Phobic Postcards: by Pierre Cassou-Noguès

Training

It is not exactly true that I decided to try and run a marathon because I couldn't write poetry in alexandrines. Nevertheless, it had to do with poetry.

I started learning poetry in the metro, because the metro made me anxious: descending deep underground, the closed space, the crowds that block the elevator... Most of us are anxious in the metro. That's why, as soon as we sit, we take out our phones and busy ourselves. Reading was not enough to keep my mind off the anguish. Playing games gave me headaches. So I started reciting poetry. The screen of the phone seems to have been designed for poetry. It is just long enough for a verse. The strophe just fits in. I chose one poem, and started learning it by heart. A sonnet usually took just the time of my travel. I had forgotten most of it the next day but it did not matter. The point was to reach the station without having the leisure to relapse into anxiety.

I have often wondered why poetry was more effective than, for instance, reading a novel, or a newspaper. Possibly it has something to do with the wiring of the brain. Learning poetry involves memory, obviously, but also small calculations. When memory fails, and one forgets a few words in the verse, one can rely on the rhyme and the number of missing feet. It is a bit like doing crosswords. It could be that the regions of the brain that are used in memory and for numbers are far away from those that trigger fear, so that irrigating one area with fresh blood leaves the other all weak and dry. I have noticed that in time of deep anguish, I've had trouble with simple mathematical tasks, like remembering the pin code of my credit card, or telephone numbers, etc.

This reference to the brain may be a concession to the ideology of neuroscience.

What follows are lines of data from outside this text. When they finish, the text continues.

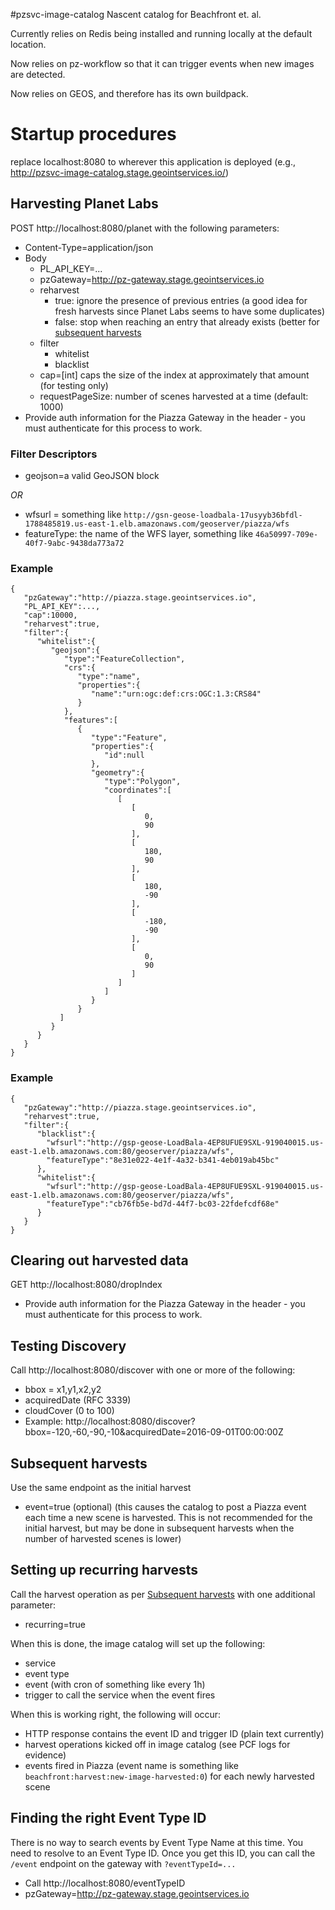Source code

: #pzsvc-image-catalog
Nascent catalog for Beachfront et. al.

Currently relies on Redis being installed and running locally at the default location.

Now relies on pz-workflow so that it can trigger events when new images are detected.

Now relies on GEOS, and therefore has its own buildpack.


# Startup procedures
replace localhost:8080 to wherever this application is deployed (e.g., http://pzsvc-image-catalog.stage.geointservices.io/)

## Harvesting Planet Labs
POST http://localhost:8080/planet with the following parameters:
* Content-Type=application/json
* Body
   * PL_API_KEY=...
   * pzGateway=http://pz-gateway.stage.geointservices.io
   * reharvest
      * true: ignore the presence of previous entries (a good idea for fresh harvests since Planet Labs seems to have some duplicates)
      * false: stop when reaching an entry that already exists (better for [subsequent harvests](#subsequent-harvests)
   * filter
      * whitelist
      * blacklist
   * cap=[int] caps the size of the index at approximately that amount (for testing only)
   * requestPageSize: number of scenes harvested at a time (default: 1000)
* Provide auth information for the Piazza Gateway in the header - you must authenticate for this process to work.

### Filter Descriptors
* geojson=a valid GeoJSON block

*OR*

* wfsurl = something like `http://gsn-geose-loadbala-17usyyb36bfdl-1788485819.us-east-1.elb.amazonaws.com/geoserver/piazza/wfs`
* featureType: the name of the WFS layer, something like `46a50997-709e-40f7-9abc-9438da773a72` 

### Example
```
{  
   "pzGateway":"http://piazza.stage.geointservices.io",
   "PL_API_KEY":...,
   "cap":10000,
   "reharvest":true,
   "filter":{  
      "whitelist":{  
         "geojson":{  
            "type":"FeatureCollection",
            "crs":{  
               "type":"name",
               "properties":{  
                  "name":"urn:ogc:def:crs:OGC:1.3:CRS84"
               }
            },
            "features":[  
               {  
                  "type":"Feature",
                  "properties":{  
                     "id":null
                  },
                  "geometry":{  
                     "type":"Polygon",
                     "coordinates":[  
                        [  
                           [  
                              0,
                              90
                           ],
                           [  
                              180,
                              90
                           ],
                           [  
                              180,
                              -90
                           ],
                           [  
                              -180,
                              -90
                           ],
                           [  
                              0,
                              90
                           ]
                        ]
                     ]
                  }
               }
           ]
         }
      }
   }
}
```

### Example
```
{  
   "pzGateway":"http://piazza.stage.geointservices.io",
   "reharvest":true,
   "filter":{  
      "blacklist":{  
        "wfsurl":"http://gsp-geose-LoadBala-4EP8UFUE9SXL-919040015.us-east-1.elb.amazonaws.com:80/geoserver/piazza/wfs",
        "featureType":"8e31e022-4e1f-4a32-b341-4eb019ab45bc"
      },
      "whitelist":{  
        "wfsurl":"http://gsp-geose-LoadBala-4EP8UFUE9SXL-919040015.us-east-1.elb.amazonaws.com:80/geoserver/piazza/wfs",
        "featureType":"cb76fb5e-bd7d-44f7-bc03-22fdefcdf68e"
      }
   }
}
```

## Clearing out harvested data
GET http://localhost:8080/dropIndex
* Provide auth information for the Piazza Gateway in the header - you must authenticate for this process to work.

## Testing Discovery
Call http://localhost:8080/discover with one or more of the following:
* bbox = x1,y1,x2,y2
* acquiredDate (RFC 3339)
* cloudCover (0 to 100)
* Example: http://localhost:8080/discover?bbox=-120,-60,-90,-10&acquiredDate=2016-09-01T00:00:00Z

## Subsequent harvests
Use the same endpoint as the initial harvest
* event=true (optional) (this causes the catalog to post a Piazza event each time a new scene is harvested. This is not recommended for the initial harvest, but may be done in subsequent harvests when the number of harvested scenes is lower)
  
## Setting up recurring harvests
Call the harvest operation as per [Subsequent harvests](#subsequent-harvests) with one additional parameter:
* recurring=true

When this is done, the image catalog will set up the following:
* service 
* event type
* event (with cron of something like every 1h)
* trigger to call the service when the event fires

When this is working right, the following will occur:
* HTTP response contains the event ID and trigger ID (plain text currently)
* harvest operations kicked off in image catalog (see PCF logs for evidence)
* events fired in Piazza (event name is something like `beachfront:harvest:new-image-harvested:0`) for each newly harvested scene 

## Finding the right Event Type ID
There is no way to search events by Event Type Name at this time. You need to resolve to an Event Type ID. Once you get this ID, you can call the `/event` endpoint on the gateway with `?eventTypeId=...`
* Call http://localhost:8080/eventTypeID
* pzGateway=http://pz-gateway.stage.geointservices.io



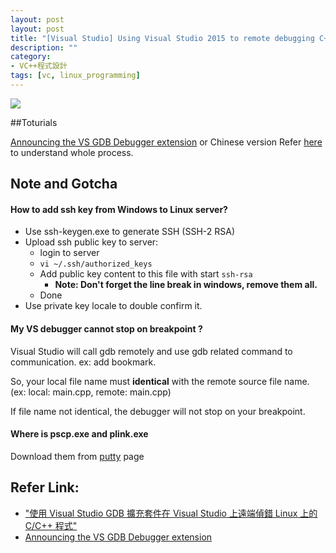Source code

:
 ```yaml
---
layout: post
layout: post
title: "[Visual Studio] Using Visual Studio 2015 to remote debugging C++ on linux"
description: ""
category: 
- VC++程式設計
tags: [vc, linux_programming]
---
```



![](https://msdnshared.blob.core.windows.net/media/MSDNBlogsFS/prod.evol.blogs.msdn.com/CommunityServer.Blogs.Components.WeblogFiles/00/00/00/65/69/2474.6-azurevm.png)

##Toturials 

[Announcing the VS GDB Debugger extension](https://blogs.msdn.microsoft.com/vcblog/2015/11/18/announcing-the-vs-gdb-debugger-extension/) or Chinese version Refer [here](http://blogs.msdn.com/b/ericsk/archive/2016/02/16/remote-gdb-debugging-c-and-cpp-program-via-vs-gdb-extension.aspx) to understand whole process.

## Note and Gotcha

#### How to add ssh key from Windows to Linux server?

- Use ssh-keygen.exe to generate SSH (SSH-2 RSA)
- Upload ssh public key to server:
	- login to server
	- `vi ~/.ssh/authorized_keys`
	- Add public key content to this file with start `ssh-rsa`
		- **Note: Don't forget the line break in windows, remove them all.**
	- Done
- Use private key locale to double confirm it.

#### My VS debugger cannot stop on breakpoint ?

Visual Studio will call gdb remotely and use gdb related command to communication. ex: add bookmark. 

So, your local file name must **identical** with the remote source file name.  
(ex: local: main.cpp, remote: main.cpp)

If file name not identical, the debugger will not stop on your breakpoint.


#### Where is pscp.exe and plink.exe

Download them from [putty](http://www.chiark.greenend.org.uk/~sgtatham/putty/download.html) page

## Refer Link:

- [ "使用 Visual Studio GDB 擴充套件在 Visual Studio 上遠端偵錯 Linux 上的 C/C++ 程式"](http://blogs.msdn.com/b/ericsk/archive/2016/02/16/remote-gdb-debugging-c-and-cpp-program-via-vs-gdb-extension.aspx)
- [Announcing the VS GDB Debugger extension](https://blogs.msdn.microsoft.com/vcblog/2015/11/18/announcing-the-vs-gdb-debugger-extension/)
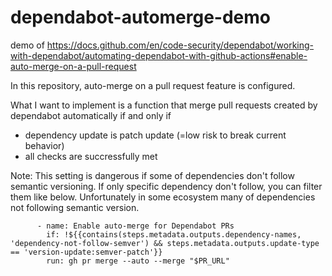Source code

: # dependabot-automerge-demo
demo of https://docs.github.com/en/code-security/dependabot/working-with-dependabot/automating-dependabot-with-github-actions#enable-auto-merge-on-a-pull-request

In this repository, auto-merge on a pull request feature is configured.

What I want to implement is a function that merge pull requests created by dependabot automatically if and only if
 * dependency update is patch update (=low risk to break current behavior)
 * all checks are succressfully met


Note: 
This setting is dangerous if some of dependencies don't follow semantic versioning.
If only specific dependency don't follow, you can filter them like below.
Unfortunately in some ecosystem many of dependencies not following semantic version.

```
      - name: Enable auto-merge for Dependabot PRs
        if: !${{contains(steps.metadata.outputs.dependency-names, 'dependency-not-follow-semver') && steps.metadata.outputs.update-type == 'version-update:semver-patch'}}
        run: gh pr merge --auto --merge "$PR_URL"
```

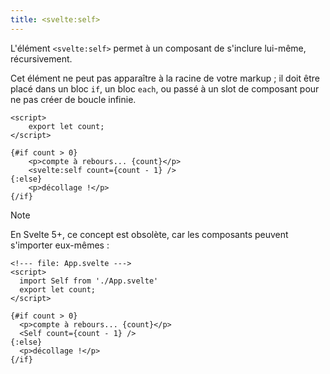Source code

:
 ```yaml
---
title: <svelte:self>
---
```


L'élément `<svelte:self>` permet à un composant de s'inclure lui-même, récursivement.

Cet élément ne peut pas apparaître à la racine de votre markup ; il doit être placé dans un bloc
`if`, un bloc `each`, ou passé à un slot de composant pour ne pas créer de boucle infinie.

```svelte
<script>
	export let count;
</script>

{#if count > 0}
	<p>compte à rebours... {count}</p>
	<svelte:self count={count - 1} />
{:else}
	<p>décollage !</p>
{/if}
```

> [!NOTE]
> En Svelte 5+, ce concept est obsolète, car les composants peuvent s'importer eux-mêmes :
> ```svelte
> <!--- file: App.svelte --->
> <script>
> 	import Self from './App.svelte'
> 	export let count;
> </script>
>
> {#if count > 0}
> 	<p>compte à rebours... {count}</p>
> 	<Self count={count - 1} />
> {:else}
> 	<p>décollage !</p>
> {/if}
> ```
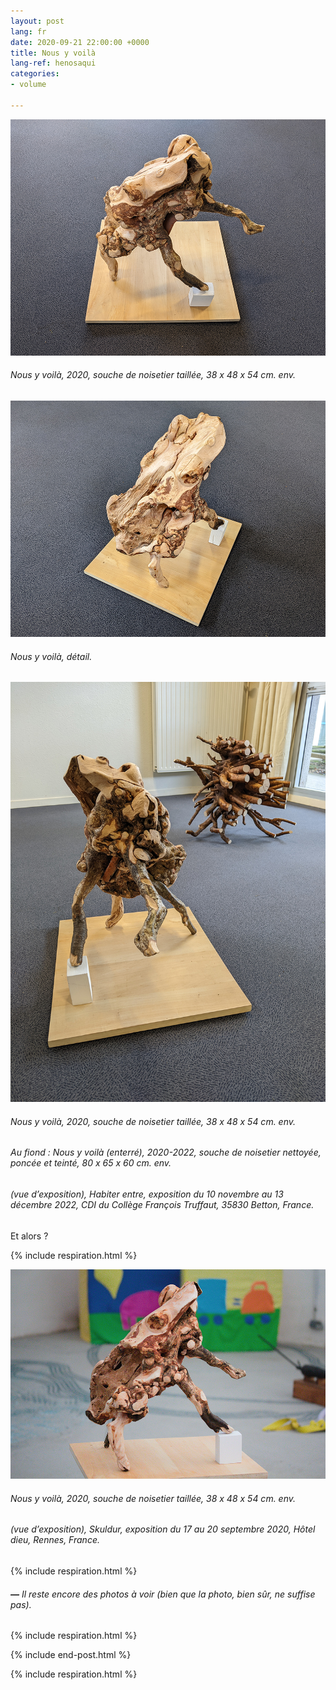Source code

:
 ```yaml
---
layout: post
lang: fr
date: 2020-09-21 22:00:00 +0000
title: Nous y voilà
lang-ref: henosaqui
categories:
- volume

---
```

![](/imgs/pxl_20221110_125804532-night-up.jpg)

###### _Nous y voilà_, 2020, souche de noisetier taillée, 38 x 48 x 54 cm. env.

![](/imgs/pxl_20221110_132043070-night-up.jpg)

###### _Nous y voilà_, détail.

![](/imgs/pxl_20221110_132430281-night-up.jpg)

###### _Nous y voilà_, 2020, souche de noisetier taillée, 38 x 48 x 54 cm. env.

###### Au fiond : _Nous y voilà (enterré)_, 2020-2022, souche de noisetier nettoyée, poncée et teinté, 80 x 65 x 60 cm. env.

###### (vue d’exposition), _Habiter entre_, exposition du 10 novembre au 13 décembre 2022, CDI du Collège François Truffaut, 35830 Betton, France.

Et alors ?

{% include respiration.html %}

![](/imgs/skuldur-30-up.jpg)

###### _Nous y voilà_, 2020, souche de noisetier taillée, 38 x 48 x 54 cm. env.

###### (vue d’exposition), _Skuldur_, exposition du 17 au 20 septembre 2020, Hôtel dieu, Rennes, France.

{% include respiration.html %}

###### **_—_** _Il reste encore des photos à voir (bien que la photo, bien sûr, ne suffise pas)._

{% include respiration.html %}

{% include end-post.html %}

{% include respiration.html %}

In any case, I think the true factor which makes poetry a remedy against anxiety lies in the rhythm. The temporality of anxiety is very much like that of hashish as Baudelaire describes it. It opens itself into an abyss, so that the passing of a minute becomes an eternity of unendurable suffering. The next five minutes, the next station, appear unreachable. Literally separated from the present moment by a gap of time so enormous it seems impossible to cross. But precisely the rhythm of poetry makes the temporality indivisible. There is a limit to the divisibility – strophes, verses, words, feet – but then each foot takes a drop of time, and these add up. And the train has reached the station.

Of course, it does not always work. But poetry may be a help.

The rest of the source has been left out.